Speech Model Export
“A model that runs in a Jupyter notebook is an experiment. A model that runs on an iPhone is a product.”
TL;DR
Exporting speech models for edge deployment is harder than image models because streaming audio requires explicit state management between inference calls. The key pattern is transforming model signatures to accept and return hidden states (h, c) as explicit I/O ports, making the client application responsible for the state loop. LSTMs export cleanly to ONNX while Transformer attention caches are more complex. Quantization-Aware Training is essential for INT8 deployment on mobile CPUs, and runtimes like TFLite, CoreML, and SNPE target specific hardware. This connects to speech pipeline orchestration for end-to-end system design and privacy-preserving speech for on-device inference requirements.

1. Problem Statement
Speech models are uniquely difficult to export compared to Image models.
- Image: Input
[1, 3, 224, 224]. Static. - Speech: Input is Infinite (Streaming Audio).
- State: Recurrent models (RNN/Transformer) maintain “memory” of the past sounds.
The Problem: How do you export a PyTorch model such that it can run on a Raspberry Pi or Android phone, processing audio in 30ms chunks, while maintaining the Hidden State correctly between chunks?
2. Fundamentals: Batch vs. Streaming
Batch Inference (Offline)
The user uploads a 1-minute file. We process the whole file at once. This is easy to export. It’s just a big matrix multiplication.
Streaming Inference (Online)
The user talks live. We must show text as they speak. We process audio in small “frames” (e.g., 20ms). Challenge: The network needs to know what happened in the previous frame to understand the current frame.
- Input:
Current_Audio + Previous_State - Output:
Current_Text + New_State
3. Architecture: The Stateful Export Pattern
When exporting a streaming speech model (like a Transducer or LSTM), we transform the model signature.

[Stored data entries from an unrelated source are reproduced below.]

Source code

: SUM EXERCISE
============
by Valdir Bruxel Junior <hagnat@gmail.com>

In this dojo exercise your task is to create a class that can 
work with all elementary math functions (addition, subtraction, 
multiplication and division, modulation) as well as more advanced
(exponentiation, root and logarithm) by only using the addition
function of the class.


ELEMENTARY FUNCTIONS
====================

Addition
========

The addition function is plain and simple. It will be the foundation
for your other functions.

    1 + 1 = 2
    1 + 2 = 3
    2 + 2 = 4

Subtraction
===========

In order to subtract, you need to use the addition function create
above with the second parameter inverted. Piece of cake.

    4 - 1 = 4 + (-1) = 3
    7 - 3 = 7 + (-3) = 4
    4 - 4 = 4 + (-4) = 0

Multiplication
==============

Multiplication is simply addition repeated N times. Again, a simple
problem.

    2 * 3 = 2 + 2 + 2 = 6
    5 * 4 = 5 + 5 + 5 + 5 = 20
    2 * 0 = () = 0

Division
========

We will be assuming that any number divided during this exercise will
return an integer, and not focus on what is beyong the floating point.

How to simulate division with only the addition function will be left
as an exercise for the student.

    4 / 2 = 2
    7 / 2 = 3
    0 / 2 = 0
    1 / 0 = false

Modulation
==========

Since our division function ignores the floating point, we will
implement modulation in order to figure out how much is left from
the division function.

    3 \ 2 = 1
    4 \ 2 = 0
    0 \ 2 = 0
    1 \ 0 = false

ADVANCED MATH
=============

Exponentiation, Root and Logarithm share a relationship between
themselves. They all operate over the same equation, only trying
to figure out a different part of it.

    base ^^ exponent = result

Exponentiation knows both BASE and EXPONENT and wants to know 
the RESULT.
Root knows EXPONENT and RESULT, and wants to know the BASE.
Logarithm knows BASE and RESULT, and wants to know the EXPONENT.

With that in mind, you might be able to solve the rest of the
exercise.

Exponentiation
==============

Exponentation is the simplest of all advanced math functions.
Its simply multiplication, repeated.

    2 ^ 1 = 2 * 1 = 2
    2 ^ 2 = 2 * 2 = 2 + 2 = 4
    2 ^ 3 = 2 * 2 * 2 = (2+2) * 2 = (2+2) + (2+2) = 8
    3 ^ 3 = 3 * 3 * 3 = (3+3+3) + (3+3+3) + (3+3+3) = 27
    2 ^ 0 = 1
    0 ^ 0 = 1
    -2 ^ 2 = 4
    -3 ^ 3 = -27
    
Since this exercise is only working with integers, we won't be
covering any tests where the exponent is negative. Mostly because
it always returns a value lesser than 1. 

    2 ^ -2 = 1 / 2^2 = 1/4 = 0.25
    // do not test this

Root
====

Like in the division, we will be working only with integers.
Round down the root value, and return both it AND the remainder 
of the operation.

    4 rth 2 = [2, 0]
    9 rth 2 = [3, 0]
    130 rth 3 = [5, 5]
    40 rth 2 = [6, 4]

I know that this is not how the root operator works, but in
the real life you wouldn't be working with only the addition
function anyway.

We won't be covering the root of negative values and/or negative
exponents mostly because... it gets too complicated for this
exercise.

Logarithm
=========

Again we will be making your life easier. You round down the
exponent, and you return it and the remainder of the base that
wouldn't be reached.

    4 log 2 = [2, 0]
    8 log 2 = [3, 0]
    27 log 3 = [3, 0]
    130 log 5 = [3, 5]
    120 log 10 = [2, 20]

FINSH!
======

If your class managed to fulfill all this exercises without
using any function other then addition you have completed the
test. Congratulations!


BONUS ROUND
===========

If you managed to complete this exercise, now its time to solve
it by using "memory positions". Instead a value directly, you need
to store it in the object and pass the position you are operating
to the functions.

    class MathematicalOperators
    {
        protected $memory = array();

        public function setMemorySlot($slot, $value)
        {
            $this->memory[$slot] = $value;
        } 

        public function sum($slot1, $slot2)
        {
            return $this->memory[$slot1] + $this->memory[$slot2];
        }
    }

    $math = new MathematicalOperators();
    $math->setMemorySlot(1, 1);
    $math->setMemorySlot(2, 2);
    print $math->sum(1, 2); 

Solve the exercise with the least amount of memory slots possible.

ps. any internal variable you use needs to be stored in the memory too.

Original (Training) Signature:
def forward(full_audio):
return text
Exported (Inference) Signature:
def forward(audio_chunk, h_state, c_state):
# Process small chunk using history
output, new_h, new_c = lstm_cell(audio_chunk, h_state, c_state)
return output, new_h, new_c
The Client Application (iOS App) becomes responsible for holding the new_h and passing it back into the model on the next loop.
4. Model Selection for Edge
| Architecture | Exportability | Streaming Latency | Size |
|---|---|---|---|
| Conformer (Transformer) | Hard. Attention caches are complex to export as state. | Medium | Large |
| LSTM / RNN-T | Easy. State is just two vectors (h, c). | Lowest | Small |
| QuartzNet (CNN) | Easy. “State” is just the left-padding buffer. | Low | Medium |
For ultra-low latency edge devices (Wake Word detection), Depthwise Separable CNNs or LSTMs are still preferred over heavy Transformers.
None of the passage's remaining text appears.